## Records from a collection
★ ★ ★
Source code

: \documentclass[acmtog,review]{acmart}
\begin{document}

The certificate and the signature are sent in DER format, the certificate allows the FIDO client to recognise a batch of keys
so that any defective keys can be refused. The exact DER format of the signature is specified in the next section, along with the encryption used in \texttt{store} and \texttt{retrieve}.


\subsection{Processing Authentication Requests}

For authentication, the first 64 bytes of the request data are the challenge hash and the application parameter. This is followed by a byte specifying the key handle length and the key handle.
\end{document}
★ ★ ★
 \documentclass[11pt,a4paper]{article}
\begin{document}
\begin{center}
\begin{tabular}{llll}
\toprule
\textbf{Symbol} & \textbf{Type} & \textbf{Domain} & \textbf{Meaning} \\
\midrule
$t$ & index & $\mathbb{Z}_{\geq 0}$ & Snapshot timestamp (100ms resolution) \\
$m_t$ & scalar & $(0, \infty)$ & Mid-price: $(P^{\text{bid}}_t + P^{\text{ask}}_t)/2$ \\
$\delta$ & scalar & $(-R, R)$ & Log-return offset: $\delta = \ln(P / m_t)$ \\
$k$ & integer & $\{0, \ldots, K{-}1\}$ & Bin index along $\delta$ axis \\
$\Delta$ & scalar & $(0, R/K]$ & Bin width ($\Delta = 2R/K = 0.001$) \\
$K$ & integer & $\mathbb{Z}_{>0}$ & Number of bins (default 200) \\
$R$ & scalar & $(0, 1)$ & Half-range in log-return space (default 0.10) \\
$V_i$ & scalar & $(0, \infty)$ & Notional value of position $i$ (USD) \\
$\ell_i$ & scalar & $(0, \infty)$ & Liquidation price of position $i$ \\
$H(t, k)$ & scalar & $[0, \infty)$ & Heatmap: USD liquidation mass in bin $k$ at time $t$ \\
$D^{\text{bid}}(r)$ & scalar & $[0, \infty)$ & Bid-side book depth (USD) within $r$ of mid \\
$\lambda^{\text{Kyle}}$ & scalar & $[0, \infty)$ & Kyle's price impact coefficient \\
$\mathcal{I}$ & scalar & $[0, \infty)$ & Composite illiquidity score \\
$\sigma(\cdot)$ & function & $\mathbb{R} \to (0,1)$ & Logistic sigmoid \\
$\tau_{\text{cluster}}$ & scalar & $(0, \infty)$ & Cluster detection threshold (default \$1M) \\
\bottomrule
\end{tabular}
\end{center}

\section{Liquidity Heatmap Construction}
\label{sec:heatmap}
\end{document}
★ ★ ★
Leave out every line above except those from the line with "Source code" up to and including the line with "The certificate and", and copy those exactly.

## Solution
Source code

: \documentclass[acmtog,review]{acmart}
\begin{document}

The certificate and the signature are sent in DER format, the certificate allows the FIDO client to recognise a batch of keys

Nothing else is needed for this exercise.